Sin embargo, como dice Paul Auster en
el prólogo, el texto tiene una compleja estructura musical: en el millar de
entradas que lo componen se materializa un ritmo hecho de contrapuntos, fugas y
repeticiones que lo vuelve hipnótico. No hay pasajes grandilocuentes ni
momentos dramáticos. Su fuerza reside en la acumulación y dosificación de
observaciones pequeñas y sutiles que aparecen, desaparecen y vuelven a aparecer
como si fuera una sinfonía.
La edición que ofrece Eterna Cadencia,
con una excelente traducción al rioplatense de Ariel Dilon, incluye también
otros escritos de Brainard: libros completos como Diario de Bolinas, La vía amigable y Cuaderno del cigarrillo, algunos manuscritos, textos aparecidos en
pequeñas revistas y una autobiografía póstuma. Muchos de ellos vienen
acompañados de dibujos, ilustraciones, collages y flyers hechos por Brainard.

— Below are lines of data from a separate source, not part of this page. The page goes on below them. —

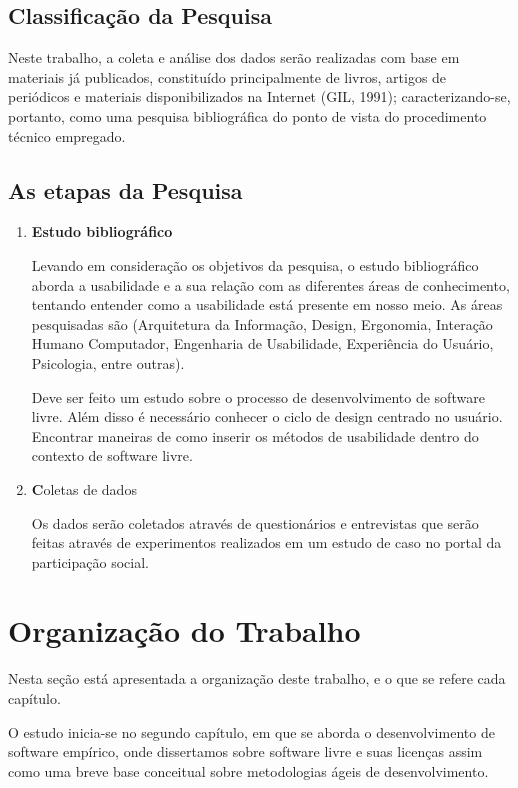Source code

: \subsection{Classificação da Pesquisa}

Neste trabalho, a coleta e análise dos dados serão realizadas com base em  materiais já publicados, constituído principalmente de livros, artigos de periódicos e  materiais disponibilizados na Internet (GIL, 1991); caracterizando-se, portanto, como uma pesquisa bibliográfica do ponto de vista do procedimento técnico empregado. 


\subsection{As etapas da Pesquisa}

\begin{enumerate}
\item \textbf{Estudo bibliográfico}

Levando em consideração os objetivos da pesquisa, o estudo bibliográfico aborda a usabilidade e a sua relação com as diferentes áreas de conhecimento, tentando entender como a usabilidade está presente em nosso meio. As áreas pesquisadas são (Arquitetura da Informação, Design, Ergonomia, Interação Humano Computador, Engenharia de Usabilidade, Experiência do Usuário, Psicologia, entre outras).

Deve ser feito um estudo sobre o processo  de desenvolvimento de software livre. Além disso é necessário conhecer o ciclo de design centrado no usuário. Encontrar maneiras de como inserir os métodos de usabilidade dentro do contexto de software livre. 

\item \textbf Coletas de dados

Os dados serão coletados através de questionários e entrevistas que serão feitas através de experimentos realizados em um estudo de caso no portal da participação social.

\end{enumerate}

\section{Organização do Trabalho}

Nesta seção está apresentada a organização deste trabalho, e o que se refere cada capítulo.

O estudo inicia-se no segundo capítulo, em que se aborda o desenvolvimento de software empírico, onde dissertamos sobre software livre e suas licenças assim como uma breve base conceitual sobre metodologias ágeis de desenvolvimento.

Entre estos, hay muchos textos breves
de ficción y no ficción que, por lo general, tienden a un humor que oscila
entre la provocación y el absurdo. Quizás el caso más paradigmático sea No historia, compuesto sólo de dieciséis
palabras: “Espero que hayan disfrutado de no leer esta historia tanto como yo
disfruté de no escribirla.” Pero también están sus diarios, más extensos e
introspectivos, que retoman el minimalismo de Me acuerdo.
Después de leer las casi cuatrocientas
páginas de Me acuerdo y otros
autorretratos es probable experimentar aquello que decía Mekas: “El papel
es tan blanco, escribir es tan fácil…” Al utilizar procedimientos tan sencillos
y fértiles es extraño que el lector no se sienta impulsado a imitarlos. Como
escribió Siri Hustvedt en La mujer
temblorosa o la historia de mis nervios, “Joe Brainard descubrió una máquina
de recordar”. Es cuestión de aprender a usarla.